## WORK REQUIRED
Go through the entries below and copy each line that holds the word "average".

## DATA FOR REVIEW
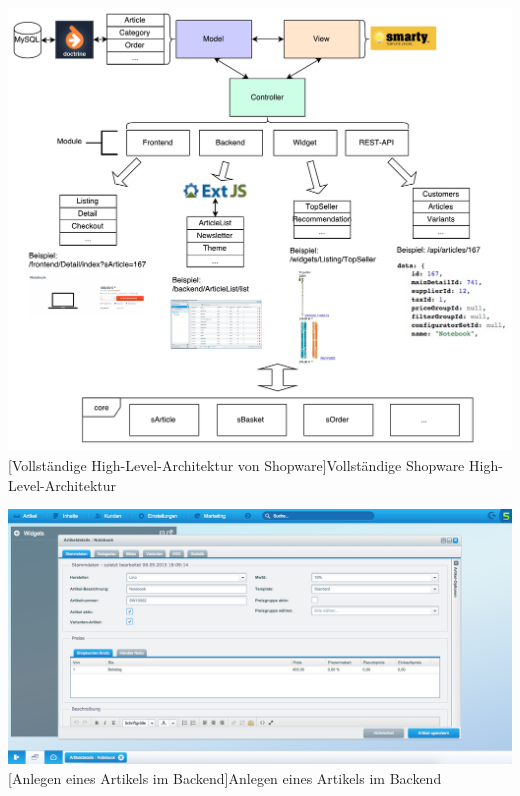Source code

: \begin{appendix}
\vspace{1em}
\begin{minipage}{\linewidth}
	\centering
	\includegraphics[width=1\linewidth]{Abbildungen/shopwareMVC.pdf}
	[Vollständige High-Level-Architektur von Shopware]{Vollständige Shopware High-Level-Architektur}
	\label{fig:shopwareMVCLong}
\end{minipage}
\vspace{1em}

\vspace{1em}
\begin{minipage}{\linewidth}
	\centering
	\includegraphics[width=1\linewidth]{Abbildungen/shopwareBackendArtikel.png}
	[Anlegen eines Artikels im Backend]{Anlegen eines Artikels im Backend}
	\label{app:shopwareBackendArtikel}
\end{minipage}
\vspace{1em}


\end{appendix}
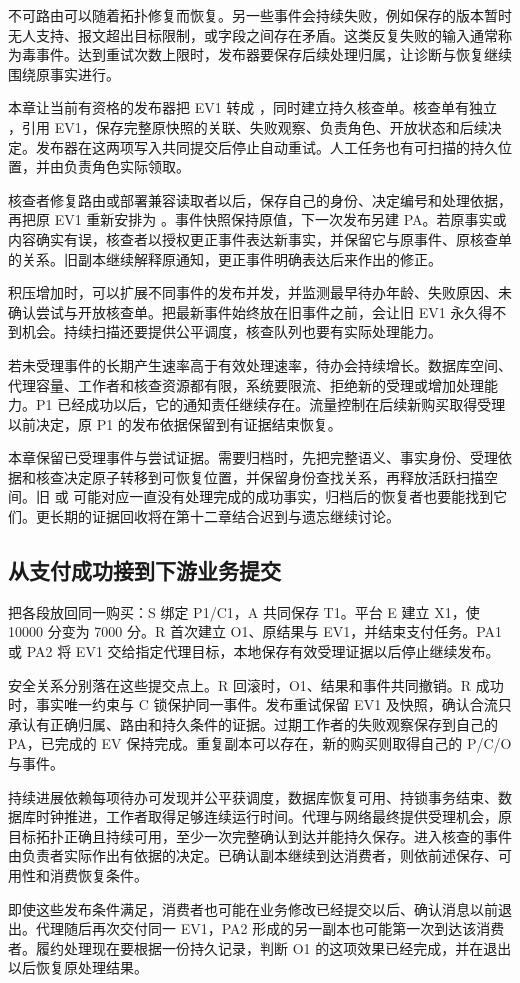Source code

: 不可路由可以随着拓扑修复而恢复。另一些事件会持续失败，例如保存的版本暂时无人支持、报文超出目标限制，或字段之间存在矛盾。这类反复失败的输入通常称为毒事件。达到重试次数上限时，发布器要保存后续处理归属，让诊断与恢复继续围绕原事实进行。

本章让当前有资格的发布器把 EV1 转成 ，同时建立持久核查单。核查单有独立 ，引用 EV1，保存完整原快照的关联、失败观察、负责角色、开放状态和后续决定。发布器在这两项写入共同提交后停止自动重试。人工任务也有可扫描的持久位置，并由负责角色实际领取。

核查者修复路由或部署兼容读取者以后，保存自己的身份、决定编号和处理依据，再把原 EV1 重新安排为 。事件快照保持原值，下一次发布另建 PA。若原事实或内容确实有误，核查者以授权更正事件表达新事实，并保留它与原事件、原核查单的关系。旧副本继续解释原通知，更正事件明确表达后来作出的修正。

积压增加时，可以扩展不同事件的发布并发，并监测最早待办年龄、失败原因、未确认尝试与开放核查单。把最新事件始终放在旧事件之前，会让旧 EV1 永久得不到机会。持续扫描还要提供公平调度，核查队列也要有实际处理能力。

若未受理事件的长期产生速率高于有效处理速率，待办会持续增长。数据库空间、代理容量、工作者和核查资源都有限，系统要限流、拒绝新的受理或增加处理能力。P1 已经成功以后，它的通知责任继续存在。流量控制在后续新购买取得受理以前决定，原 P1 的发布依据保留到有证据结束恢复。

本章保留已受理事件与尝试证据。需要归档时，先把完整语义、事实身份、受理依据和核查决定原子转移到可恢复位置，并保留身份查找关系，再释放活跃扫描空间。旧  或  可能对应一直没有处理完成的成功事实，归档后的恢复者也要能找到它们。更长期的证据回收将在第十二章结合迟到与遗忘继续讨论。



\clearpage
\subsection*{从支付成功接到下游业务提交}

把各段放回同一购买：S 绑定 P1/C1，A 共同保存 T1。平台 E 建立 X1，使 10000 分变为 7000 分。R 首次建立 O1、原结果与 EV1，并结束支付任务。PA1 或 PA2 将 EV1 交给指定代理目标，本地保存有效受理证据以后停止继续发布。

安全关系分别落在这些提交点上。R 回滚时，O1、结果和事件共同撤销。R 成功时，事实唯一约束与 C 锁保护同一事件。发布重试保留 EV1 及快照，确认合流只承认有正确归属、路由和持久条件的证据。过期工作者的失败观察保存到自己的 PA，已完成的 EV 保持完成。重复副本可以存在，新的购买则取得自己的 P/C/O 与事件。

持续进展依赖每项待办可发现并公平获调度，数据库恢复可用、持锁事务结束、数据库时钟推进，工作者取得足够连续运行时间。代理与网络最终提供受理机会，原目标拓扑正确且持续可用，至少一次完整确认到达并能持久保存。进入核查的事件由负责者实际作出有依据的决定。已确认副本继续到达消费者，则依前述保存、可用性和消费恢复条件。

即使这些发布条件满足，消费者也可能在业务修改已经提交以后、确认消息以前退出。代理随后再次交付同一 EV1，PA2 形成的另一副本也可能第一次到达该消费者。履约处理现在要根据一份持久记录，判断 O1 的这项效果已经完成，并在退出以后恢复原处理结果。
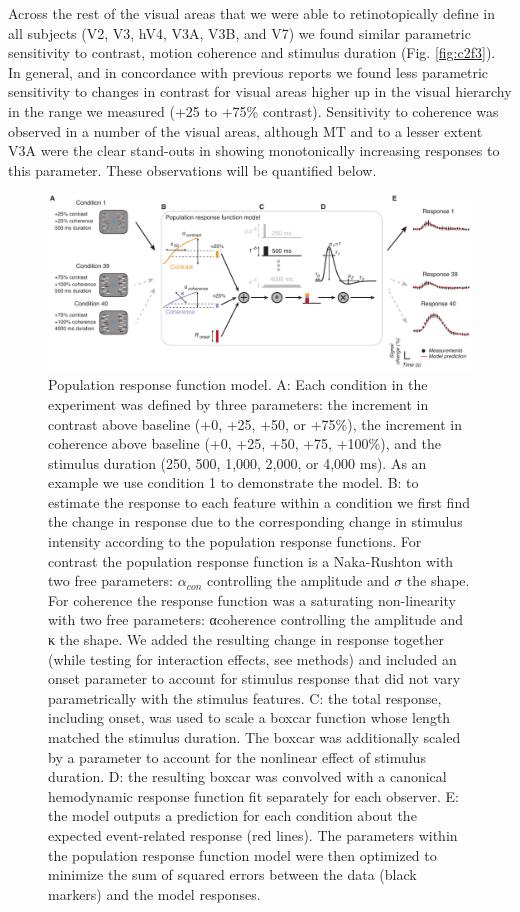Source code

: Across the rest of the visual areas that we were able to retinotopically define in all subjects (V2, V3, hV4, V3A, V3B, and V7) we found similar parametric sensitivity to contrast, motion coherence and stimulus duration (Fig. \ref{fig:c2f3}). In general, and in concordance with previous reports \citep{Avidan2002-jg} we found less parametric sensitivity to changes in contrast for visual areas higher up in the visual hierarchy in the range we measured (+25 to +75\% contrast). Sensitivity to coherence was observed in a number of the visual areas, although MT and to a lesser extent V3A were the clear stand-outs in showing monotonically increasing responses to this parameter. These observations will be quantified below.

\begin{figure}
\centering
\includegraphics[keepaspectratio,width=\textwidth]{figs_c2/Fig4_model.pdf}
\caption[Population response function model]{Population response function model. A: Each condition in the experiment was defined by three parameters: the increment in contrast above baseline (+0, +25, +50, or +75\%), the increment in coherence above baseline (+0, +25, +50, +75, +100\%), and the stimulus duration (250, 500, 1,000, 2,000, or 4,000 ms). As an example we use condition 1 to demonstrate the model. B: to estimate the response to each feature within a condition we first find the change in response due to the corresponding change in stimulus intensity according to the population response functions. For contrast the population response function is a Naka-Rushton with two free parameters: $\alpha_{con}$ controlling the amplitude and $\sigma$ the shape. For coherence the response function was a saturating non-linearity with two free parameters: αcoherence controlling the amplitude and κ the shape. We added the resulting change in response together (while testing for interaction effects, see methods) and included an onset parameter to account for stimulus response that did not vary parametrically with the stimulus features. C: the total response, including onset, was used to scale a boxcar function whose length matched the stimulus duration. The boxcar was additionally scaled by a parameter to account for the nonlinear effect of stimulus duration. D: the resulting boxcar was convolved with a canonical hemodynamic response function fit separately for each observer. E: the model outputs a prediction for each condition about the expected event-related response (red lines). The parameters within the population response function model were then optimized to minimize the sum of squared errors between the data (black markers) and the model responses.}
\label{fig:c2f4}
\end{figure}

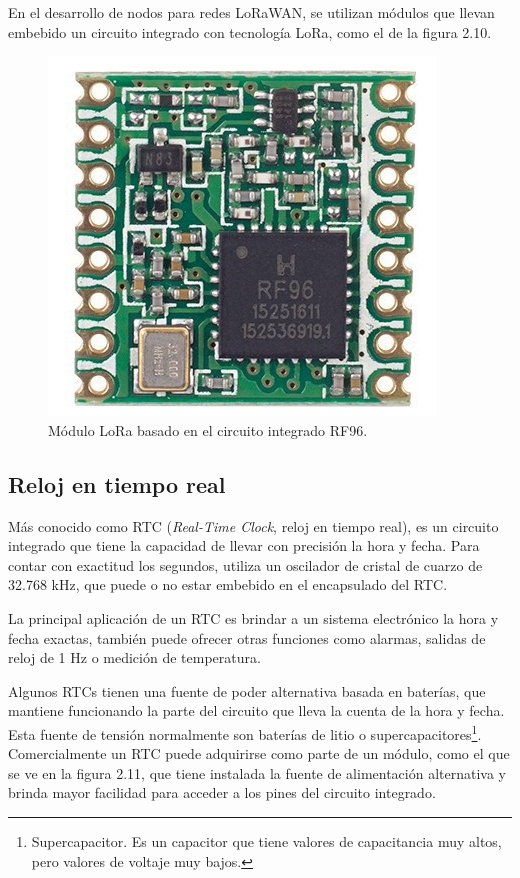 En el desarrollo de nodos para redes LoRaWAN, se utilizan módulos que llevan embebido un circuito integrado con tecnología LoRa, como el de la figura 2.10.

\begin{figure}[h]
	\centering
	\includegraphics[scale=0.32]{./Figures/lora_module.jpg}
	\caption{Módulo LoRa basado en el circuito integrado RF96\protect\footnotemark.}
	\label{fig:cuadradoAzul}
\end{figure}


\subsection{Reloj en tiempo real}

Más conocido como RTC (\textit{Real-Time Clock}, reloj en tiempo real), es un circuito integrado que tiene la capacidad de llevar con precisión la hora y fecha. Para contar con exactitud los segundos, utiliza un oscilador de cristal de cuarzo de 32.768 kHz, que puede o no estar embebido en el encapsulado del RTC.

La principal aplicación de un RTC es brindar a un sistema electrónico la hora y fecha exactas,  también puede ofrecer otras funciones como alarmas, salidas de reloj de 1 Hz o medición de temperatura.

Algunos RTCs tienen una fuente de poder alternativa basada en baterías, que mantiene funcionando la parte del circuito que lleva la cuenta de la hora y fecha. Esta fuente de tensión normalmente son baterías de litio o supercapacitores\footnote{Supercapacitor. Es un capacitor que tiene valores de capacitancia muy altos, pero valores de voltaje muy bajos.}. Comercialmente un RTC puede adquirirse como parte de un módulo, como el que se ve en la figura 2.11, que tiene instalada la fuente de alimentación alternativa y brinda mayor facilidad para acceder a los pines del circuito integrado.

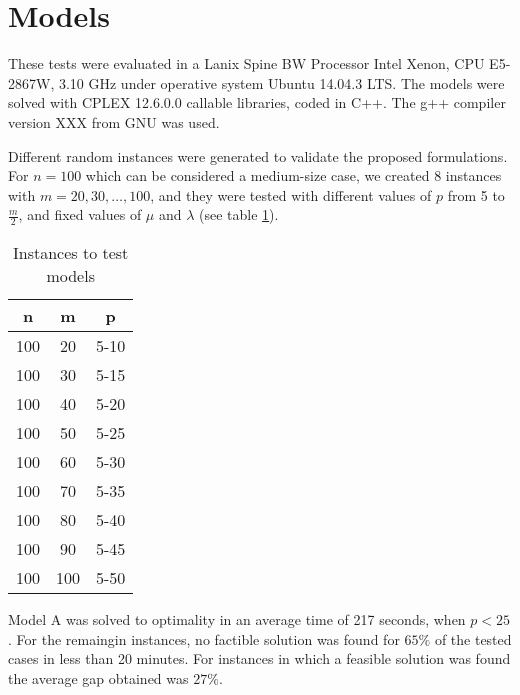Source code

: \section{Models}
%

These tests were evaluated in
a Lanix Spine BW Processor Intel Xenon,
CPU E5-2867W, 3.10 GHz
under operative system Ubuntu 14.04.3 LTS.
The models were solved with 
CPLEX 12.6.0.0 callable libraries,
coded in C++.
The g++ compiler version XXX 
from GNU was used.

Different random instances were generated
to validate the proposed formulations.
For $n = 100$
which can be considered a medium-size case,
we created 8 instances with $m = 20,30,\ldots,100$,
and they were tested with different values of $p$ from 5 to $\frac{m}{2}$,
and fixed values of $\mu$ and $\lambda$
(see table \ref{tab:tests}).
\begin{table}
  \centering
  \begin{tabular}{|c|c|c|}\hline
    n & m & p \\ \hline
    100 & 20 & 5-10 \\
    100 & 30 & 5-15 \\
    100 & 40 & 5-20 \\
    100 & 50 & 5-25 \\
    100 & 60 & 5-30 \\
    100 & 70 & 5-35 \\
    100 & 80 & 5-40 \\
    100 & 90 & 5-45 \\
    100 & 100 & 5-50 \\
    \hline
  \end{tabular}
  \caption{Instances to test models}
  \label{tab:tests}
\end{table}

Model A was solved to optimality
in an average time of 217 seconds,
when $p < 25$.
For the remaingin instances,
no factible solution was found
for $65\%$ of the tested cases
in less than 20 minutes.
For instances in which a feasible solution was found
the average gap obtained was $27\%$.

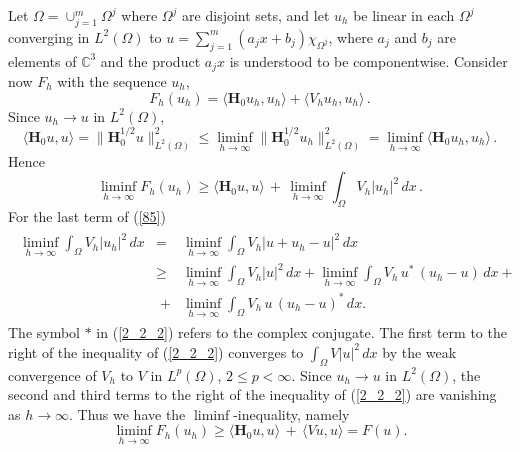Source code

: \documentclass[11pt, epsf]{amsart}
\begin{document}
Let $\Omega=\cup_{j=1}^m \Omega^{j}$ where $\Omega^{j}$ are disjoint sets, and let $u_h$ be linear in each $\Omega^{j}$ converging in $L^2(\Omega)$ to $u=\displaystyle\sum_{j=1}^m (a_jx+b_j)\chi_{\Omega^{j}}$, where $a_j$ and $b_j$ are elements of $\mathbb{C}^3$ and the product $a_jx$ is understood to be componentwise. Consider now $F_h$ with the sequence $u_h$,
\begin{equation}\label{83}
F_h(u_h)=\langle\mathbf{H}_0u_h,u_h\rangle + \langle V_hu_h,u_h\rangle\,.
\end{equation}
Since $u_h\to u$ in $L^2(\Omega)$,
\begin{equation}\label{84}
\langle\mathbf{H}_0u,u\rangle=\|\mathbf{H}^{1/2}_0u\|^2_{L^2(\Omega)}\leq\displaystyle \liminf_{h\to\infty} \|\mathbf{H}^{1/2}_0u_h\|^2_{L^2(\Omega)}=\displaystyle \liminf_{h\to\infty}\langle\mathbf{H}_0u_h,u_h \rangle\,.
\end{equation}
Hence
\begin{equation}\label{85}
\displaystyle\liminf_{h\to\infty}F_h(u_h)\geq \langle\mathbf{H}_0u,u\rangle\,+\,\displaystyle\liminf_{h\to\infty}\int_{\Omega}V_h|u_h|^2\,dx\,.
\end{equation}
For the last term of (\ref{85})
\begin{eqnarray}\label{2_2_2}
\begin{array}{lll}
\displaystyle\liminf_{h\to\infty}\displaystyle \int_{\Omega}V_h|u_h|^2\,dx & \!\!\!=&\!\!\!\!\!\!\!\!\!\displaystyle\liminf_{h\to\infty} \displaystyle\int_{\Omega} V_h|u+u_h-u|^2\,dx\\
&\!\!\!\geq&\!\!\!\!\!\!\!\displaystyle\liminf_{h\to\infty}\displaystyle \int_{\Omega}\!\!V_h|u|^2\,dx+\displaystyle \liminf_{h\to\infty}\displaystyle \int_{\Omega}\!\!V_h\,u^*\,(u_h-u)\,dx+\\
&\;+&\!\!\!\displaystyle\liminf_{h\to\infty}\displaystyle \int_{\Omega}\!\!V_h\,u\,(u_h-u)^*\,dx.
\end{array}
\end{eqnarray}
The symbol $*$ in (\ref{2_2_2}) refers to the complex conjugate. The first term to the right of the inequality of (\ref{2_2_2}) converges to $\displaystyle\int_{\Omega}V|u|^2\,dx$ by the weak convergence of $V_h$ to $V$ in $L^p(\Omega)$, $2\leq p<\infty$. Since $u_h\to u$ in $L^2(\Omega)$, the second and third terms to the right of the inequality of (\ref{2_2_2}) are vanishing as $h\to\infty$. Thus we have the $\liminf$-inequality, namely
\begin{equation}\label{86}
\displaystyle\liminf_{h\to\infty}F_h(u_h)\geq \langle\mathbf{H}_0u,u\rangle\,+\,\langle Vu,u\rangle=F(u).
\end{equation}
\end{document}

## REPLY
in an average time of 217 seconds,
the average gap obtained was $27\%$.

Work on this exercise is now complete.